Well, it’s not really needed, but here’s the thought behind it – if you look at what it’s doing, FixMyAd.bat is just the PSGetSid.exe command repeated a bunch of times for each user in your environment. For a while, I was having trouble getting PSgetSid.exe to run when shelled out from Powershell, so I added that code with the thought that PS could generate the command and then a different job could run the batch file – it turned out to not be necessary, but I left it in there – it might be handy for some edge cases.
Normally, I’d schedule the PowerShell to run per the video Here: http://youtu.be/oJ4nktysxnE however, in this domain, it wasn’t having any of that – the security policy would not run unsigned scripts – I tried to change it, but that registry key was locked down.
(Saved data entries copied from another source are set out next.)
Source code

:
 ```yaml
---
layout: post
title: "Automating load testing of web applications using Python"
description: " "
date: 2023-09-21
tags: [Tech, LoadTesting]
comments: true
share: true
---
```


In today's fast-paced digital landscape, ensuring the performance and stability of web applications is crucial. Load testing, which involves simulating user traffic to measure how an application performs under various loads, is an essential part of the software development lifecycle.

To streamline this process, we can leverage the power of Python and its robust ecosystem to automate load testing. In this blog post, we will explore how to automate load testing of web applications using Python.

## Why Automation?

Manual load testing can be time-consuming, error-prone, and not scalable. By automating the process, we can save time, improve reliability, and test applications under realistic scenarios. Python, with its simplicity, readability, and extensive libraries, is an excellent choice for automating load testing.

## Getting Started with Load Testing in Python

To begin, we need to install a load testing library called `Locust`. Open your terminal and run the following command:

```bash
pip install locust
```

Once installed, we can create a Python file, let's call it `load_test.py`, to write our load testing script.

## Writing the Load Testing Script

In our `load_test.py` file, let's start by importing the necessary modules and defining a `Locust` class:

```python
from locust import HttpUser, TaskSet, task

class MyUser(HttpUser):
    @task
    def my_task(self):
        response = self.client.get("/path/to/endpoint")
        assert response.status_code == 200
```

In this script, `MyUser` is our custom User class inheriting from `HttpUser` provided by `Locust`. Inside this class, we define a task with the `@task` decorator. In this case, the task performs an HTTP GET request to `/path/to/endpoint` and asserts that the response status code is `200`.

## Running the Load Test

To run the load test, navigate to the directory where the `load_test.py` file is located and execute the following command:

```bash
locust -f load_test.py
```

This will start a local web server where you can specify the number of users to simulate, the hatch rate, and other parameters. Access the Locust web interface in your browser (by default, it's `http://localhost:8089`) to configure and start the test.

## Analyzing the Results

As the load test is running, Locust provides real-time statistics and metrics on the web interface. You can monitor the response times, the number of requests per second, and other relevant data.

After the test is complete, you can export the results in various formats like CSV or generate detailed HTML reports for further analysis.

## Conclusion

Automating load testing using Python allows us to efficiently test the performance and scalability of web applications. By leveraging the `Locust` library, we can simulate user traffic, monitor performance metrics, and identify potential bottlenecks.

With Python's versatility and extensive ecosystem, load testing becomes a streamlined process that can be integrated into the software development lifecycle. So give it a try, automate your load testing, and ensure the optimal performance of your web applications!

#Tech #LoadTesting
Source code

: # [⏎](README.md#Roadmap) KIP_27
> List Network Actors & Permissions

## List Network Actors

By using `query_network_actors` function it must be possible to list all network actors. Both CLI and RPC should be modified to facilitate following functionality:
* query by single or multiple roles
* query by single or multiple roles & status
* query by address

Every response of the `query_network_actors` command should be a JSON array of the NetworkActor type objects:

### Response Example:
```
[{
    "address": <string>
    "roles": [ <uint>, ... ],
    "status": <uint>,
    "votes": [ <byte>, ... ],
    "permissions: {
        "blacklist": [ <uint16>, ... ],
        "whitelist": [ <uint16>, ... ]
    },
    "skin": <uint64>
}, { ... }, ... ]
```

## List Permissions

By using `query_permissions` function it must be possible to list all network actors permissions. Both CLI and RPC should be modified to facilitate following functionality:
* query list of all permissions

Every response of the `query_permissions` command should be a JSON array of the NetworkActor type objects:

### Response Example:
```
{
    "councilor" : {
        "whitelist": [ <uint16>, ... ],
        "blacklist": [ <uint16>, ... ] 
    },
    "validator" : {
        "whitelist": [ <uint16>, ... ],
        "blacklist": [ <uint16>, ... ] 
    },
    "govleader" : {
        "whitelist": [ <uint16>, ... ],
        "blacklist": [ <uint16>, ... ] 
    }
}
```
Darn!
Luckily I had another trick at my disposal: A small batch file launcher to launch PowerShell with the security disabled:
This is a non-powershell batch file that launches Powershell with an executionpolicy of bypass, then calls the PS1 file with the script and runs it.
pslauncher.bat:
powershell -Command "& {Set-ExecutionPolicy -scope currentuser -executionpolicy bypass}" -NoExit
powershell -Command "& {d:\ADHack\PreCache.ps1}" -NoExit
Note that I also had to set the scheduled task to “Run with highest privileges”
So thats the solution I ended up using to rig the LSA cache so it would display the correct user ID’s
Oh one more note- if you want to test if this is working, you might want to reset the LSA cache – as best I could tell, there is no way to do this, but I think you can set the two registry keys to zero, do a test to see what an uncached response is, then set the registry back and test again. No reboot was needed (the keys are documented at the top of the PowerShell script.)
Also, please accept my apologies if this whole thing doesn’t make sense etc… Craig did a great job explaining in his original article, so I didn’t want to rehash all that here, but did want to capture the solution I used since his didn’t show that.